System Band album (Vakans 1983)
Comme dans l’Évangile, le coq a déjà chanté plus de trois fois. Et chaque chant résonne comme un rappel : nous avons beau guetter l’aube, elle tarde à venir.
Moi, je l’ai rencontré en plusieurs occasions.
La première fois, c’était à la fin des années quatre-vingt-dix, à Cité Soleil, dans les parages du centre Catherine Laboure. J’étais alors plongé dans le monde des produits pharmaceutiques. Lui, silhouette vive, intelligence en éveil, traversait déjà le décor avec une gravité qui tranchait dans la poussière des ruelles.
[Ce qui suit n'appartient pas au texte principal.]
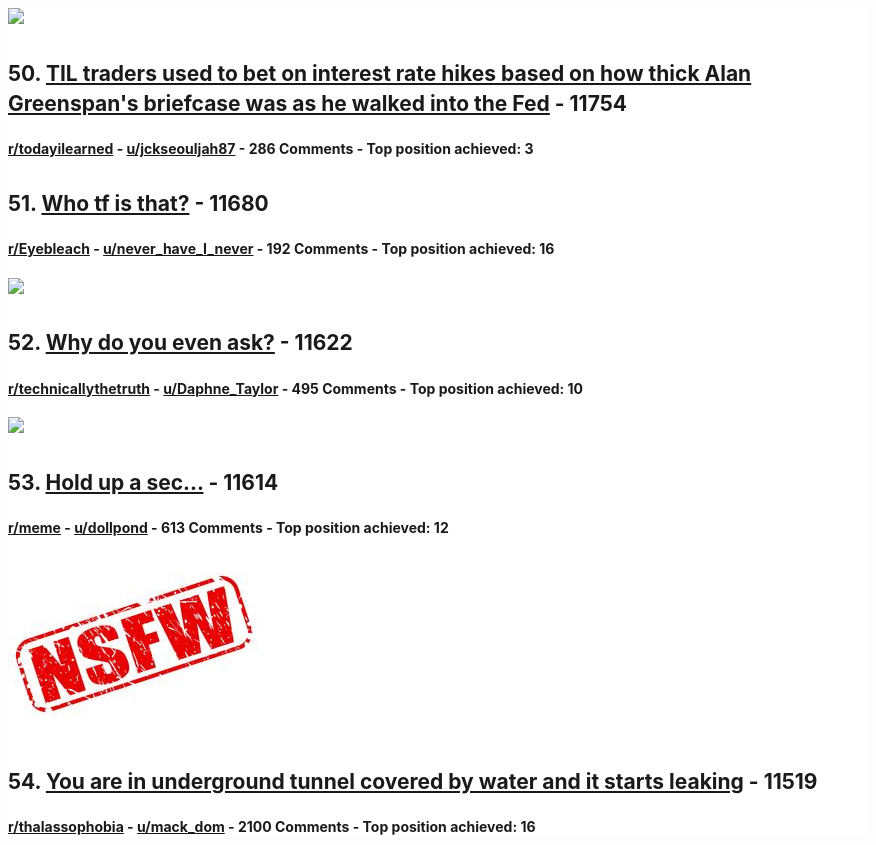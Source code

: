 <a href="https://i.redd.it/uysnj4lsfzgc1.jpeg"><img src="https://b.thumbs.redditmedia.com/T1TXU5K-09DQU-Qdtp8lZbmRsnieOekrhAYuYqd1uSQ.jpg"></img></a>

## 50. [TIL traders used to bet on interest rate hikes based on how thick Alan Greenspan's briefcase was as he walked into the Fed](http://reddit.com/r/todayilearned/comments/1akknty/til_traders_used_to_bet_on_interest_rate_hikes/) - 11754
#### [r/todayilearned](http://reddit.com/r/todayilearned) - [u/jckseouljah87](http://reddit.com/u/jckseouljah87) - 286 Comments - Top position achieved: 3

## 51. [Who tf is that?](http://reddit.com/r/Eyebleach/comments/1akha9z/who_tf_is_that/) - 11680
#### [r/Eyebleach](http://reddit.com/r/Eyebleach) - [u/never_have_I_never](http://reddit.com/u/never_have_I_never) - 192 Comments - Top position achieved: 16

<a href="https://v.redd.it/23q48xaeh0hc1"><img src="https://external-preview.redd.it/ZHdoa2FhMmVoMGhjMUv-EFIqM6TcfE-LShvpKhLLWGzrWjac8I5MqougB7p7.png?width=140&amp;height=140&amp;crop=140:140,smart&amp;format=jpg&amp;v=enabled&amp;lthumb=true&amp;s=a980bb0f219734ab1e4b8f2d88571f19030cd8f8"></img></a>

## 52. [Why do you even ask?](http://reddit.com/r/technicallythetruth/comments/1ajzhzy/why_do_you_even_ask/) - 11622
#### [r/technicallythetruth](http://reddit.com/r/technicallythetruth) - [u/Daphne_Taylor](http://reddit.com/u/Daphne_Taylor) - 495 Comments - Top position achieved: 10

<a href="https://i.redd.it/dodp0laeqvgc1.png"><img src="https://a.thumbs.redditmedia.com/IaEJAZSczt2RPC3vv29Own2Leaw6TWWHl0jISg0uoh8.jpg"></img></a>

## 53. [Hold up a sec...](http://reddit.com/r/meme/comments/1ak6yoy/hold_up_a_sec/) - 11614
#### [r/meme](http://reddit.com/r/meme) - [u/dollpond](http://reddit.com/u/dollpond) - 613 Comments - Top position achieved: 12

<a href="https://i.redd.it/ngkmjt7k2ygc1.jpeg"><img src="https://github.com/mgerb/top-of-reddit/raw/master/nsfw.jpg"></img></a>

## 54. [You are in underground tunnel covered by water and it starts leaking](http://reddit.com/r/thalassophobia/comments/1ak9b3v/you_are_in_underground_tunnel_covered_by_water/) - 11519
#### [r/thalassophobia](http://reddit.com/r/thalassophobia) - [u/mack_dom](http://reddit.com/u/mack_dom) - 2100 Comments - Top position achieved: 16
La deuxième fois, en 1999, ce fut à Taraz, lors de la graduation de mon épouse. La promotion portait le nom de Jacques Arthur Durosier, et Boulos en était le parrain. Je me souviens de son verbe, de la façon dont il semblait vouloir insuffler aux jeunes médecins l’élan d’un horizon plus vaste.
Vingt ans plus tard, la troisième rencontre eut lieu à Orlando, lors de la fête des vingt ans de cette même promotion. Moi, j’étais habité par l’évangile des Politiques Publiques, convaincu que sans elles Haïti resterait prisonnière de son gouffre. Lui, alors, emplissait toutes les antennes du pays avec son mouvement de la « troisième voie ». Nous nous sommes croisés sans parler. Pourtant, une question brûlait mes lèvres, et je l’ai portée longtemps en silence.
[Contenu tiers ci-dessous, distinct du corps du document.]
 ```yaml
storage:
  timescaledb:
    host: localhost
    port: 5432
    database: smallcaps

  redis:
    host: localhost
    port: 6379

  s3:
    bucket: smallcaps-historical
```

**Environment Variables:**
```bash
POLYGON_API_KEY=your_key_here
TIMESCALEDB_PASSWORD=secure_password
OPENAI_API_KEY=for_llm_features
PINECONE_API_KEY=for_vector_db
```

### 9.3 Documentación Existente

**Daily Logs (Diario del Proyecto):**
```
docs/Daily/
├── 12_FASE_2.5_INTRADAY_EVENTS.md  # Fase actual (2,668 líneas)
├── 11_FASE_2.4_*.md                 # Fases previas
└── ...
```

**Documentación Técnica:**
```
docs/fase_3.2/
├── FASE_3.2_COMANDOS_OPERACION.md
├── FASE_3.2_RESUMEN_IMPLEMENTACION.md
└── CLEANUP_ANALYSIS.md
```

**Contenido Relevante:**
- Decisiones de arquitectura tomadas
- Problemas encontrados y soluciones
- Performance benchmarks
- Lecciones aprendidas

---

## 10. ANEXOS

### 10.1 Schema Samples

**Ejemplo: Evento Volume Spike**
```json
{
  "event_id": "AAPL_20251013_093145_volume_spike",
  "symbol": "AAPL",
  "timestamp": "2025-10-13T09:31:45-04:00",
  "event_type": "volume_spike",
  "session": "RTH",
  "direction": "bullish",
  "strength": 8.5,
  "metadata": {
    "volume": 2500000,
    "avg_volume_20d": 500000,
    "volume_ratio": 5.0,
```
Cette question, j’ai cru pouvoir la poser en 2016, lorsque je fus choisi comme chef de campagne aux Sénatoriales. Mais le destin préféra refermer la porte : le Leader choisit de le rencontrer seul, au premier comme au second tour. Moi, je continuai ma route, et la victoire vint, mais sans cet échange que j’attendais.
Il fallut l’intercession d’un ami, des années plus tard, pour que la rencontre ait enfin lieu. Ce fut une belle entrevue, claire, sans masque. Je lui posai ma question, il me répondit avec franchise. J’y ai découvert un esprit rare, brillant, un éclat que l’on ne rencontre pas à chaque détour d’une vie. Il proposa que nous rejoignions son parti. Nous avons décliné, mais nous avons gardé ouverte la fenêtre des possibles.
Je le questionnai encore : « Vous êtes autant intéressé par la politique, pourquoi, lui dis-je, avoir ignoré l’invitation à un symposium autour de L’Administration publique : état des lieux et perspectives, où le Dr Rémy Trudel, onze fois ministre au Québec, professeur émérite de l’ENAP, était invité d’honneur ? »
Il eut cette réponse simple : « Yves, je me suis rendu compte de mon erreur quand je l’ai vu à l’émission de Kesner Pharel. »
Nous avons continué à parler, parfois au téléphone. Un jour, il me dit : « Appelle-moi Réginald, je suis ton ami. » J’ai souri et lui ai répondu : « Sorry Doc, même à la maison, il m’arrive d’appeler mon épouse Docteur Charlot. »
Aujourd’hui, alors qu’il est derrière les barreaux, je repense à tout cela. Je repense à cette intelligence fulgurante, à ce destin contrarié, et je me demande : pourquoi les éclats de nos meilleurs esprits s’éteignent-ils si souvent dans les labyrinthes de l’inefficacité et du gâchis ? Pourquoi tant de lumière se perd-elle dans l’ombre, au lieu d’illuminer Haïti ?
Et si, pour une fois, le secteur privé comprenait la nécessité de changer de paradigme ?
J’attends. Comme on attend une justice qui blanchit ou qui condamne, mais qui rarement éclaire.
En attendant, je formule ce vœu : que toutes les intelligences d’Haïti se lèvent, s’accordent, se rassemblent. Et que, de leur chant commun, naisse enfin un joyau au lieu d’une plaie.